- Exercise requirements
Write out, as an exact transcription, the line that has "hệ thống giáo" and each line after it through the end of the data below.

- Data to use
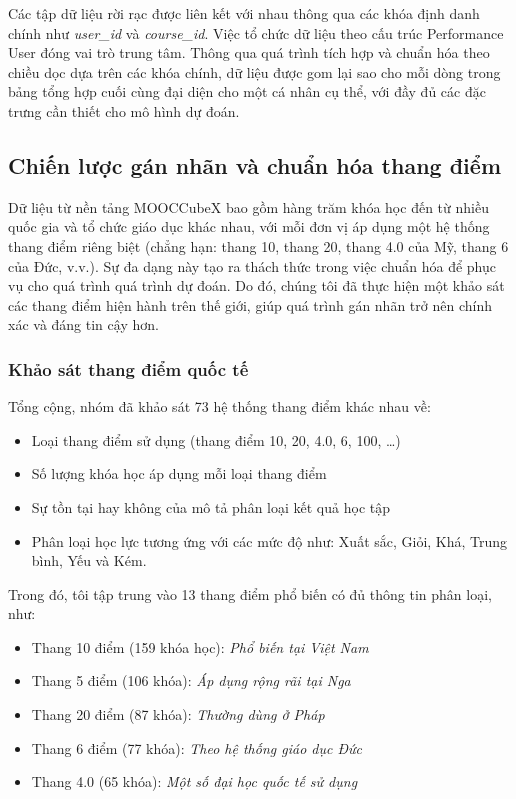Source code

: Các tập dữ liệu rời rạc được liên kết với nhau thông qua các khóa định danh chính như \textit{user\_id} và \textit{course\_id}. Việc tổ chức dữ liệu theo cấu trúc Performance User đóng vai trò trung tâm. Thông qua quá trình tích hợp và chuẩn hóa theo chiều dọc dựa trên các khóa chính, dữ liệu được gom lại sao cho mỗi dòng trong bảng tổng hợp cuối cùng đại diện cho một cá nhân cụ thể, với đầy đủ các đặc trưng cần thiết cho mô hình dự đoán. 

\subsection{Chiến lược gán nhãn và chuẩn hóa thang điểm}
Dữ liệu từ nền tảng MOOCCubeX bao gồm hàng trăm khóa học đến từ nhiều quốc gia và tổ chức giáo dục khác nhau, với mỗi đơn vị áp dụng một hệ thống thang điểm riêng biệt (chẳng hạn: thang 10, thang 20, thang 4.0 của Mỹ, thang 6 của Đức, v.v.). Sự đa dạng này tạo ra thách thức trong việc chuẩn hóa để phục vụ cho quá trình quá trình dự đoán. Do đó, chúng tôi đã thực hiện một khảo sát các thang điểm hiện hành trên thế giới, giúp quá trình gán nhãn trở nên chính xác và đáng tin cậy hơn.

\subsubsection{Khảo sát thang điểm quốc tế}
Tổng cộng, nhóm đã khảo sát 73 hệ thống thang điểm khác nhau về: 
\begin{itemize}
    \item Loại thang điểm sử dụng (thang điểm 10, 20, 4.0, 6, 100, \ldots)
    \item Số lượng khóa học áp dụng mỗi loại thang điểm
    \item Sự tồn tại hay không của mô tả phân loại kết quả học tập
    \item Phân loại học lực tương ứng với các mức độ như: Xuất sắc, Giỏi, Khá, Trung bình, Yếu và Kém.
\end{itemize}

Trong đó, tôi tập trung vào 13 thang điểm phổ biến có đủ thông tin phân loại, như:

\begin{itemize}
    \item Thang 10 điểm (159 khóa học): 
    \textit{Phổ biến tại Việt Nam}
    
    \item Thang 5 điểm (106 khóa):
    \textit{Áp dụng rộng rãi tại Nga}

    \item Thang 20 điểm (87 khóa):
    \textit{Thường dùng ở Pháp}

    \item Thang 6 điểm (77 khóa):
    \textit{Theo hệ thống giáo dục Đức}

    \item Thang 4.0 (65 khóa):
    \textit{Một số đại học quốc tế sử dụng}
\end{itemize}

- Task response
    \textit{Theo hệ thống giáo dục Đức}

    \item Thang 4.0 (65 khóa):
    \textit{Một số đại học quốc tế sử dụng}
\end{itemize}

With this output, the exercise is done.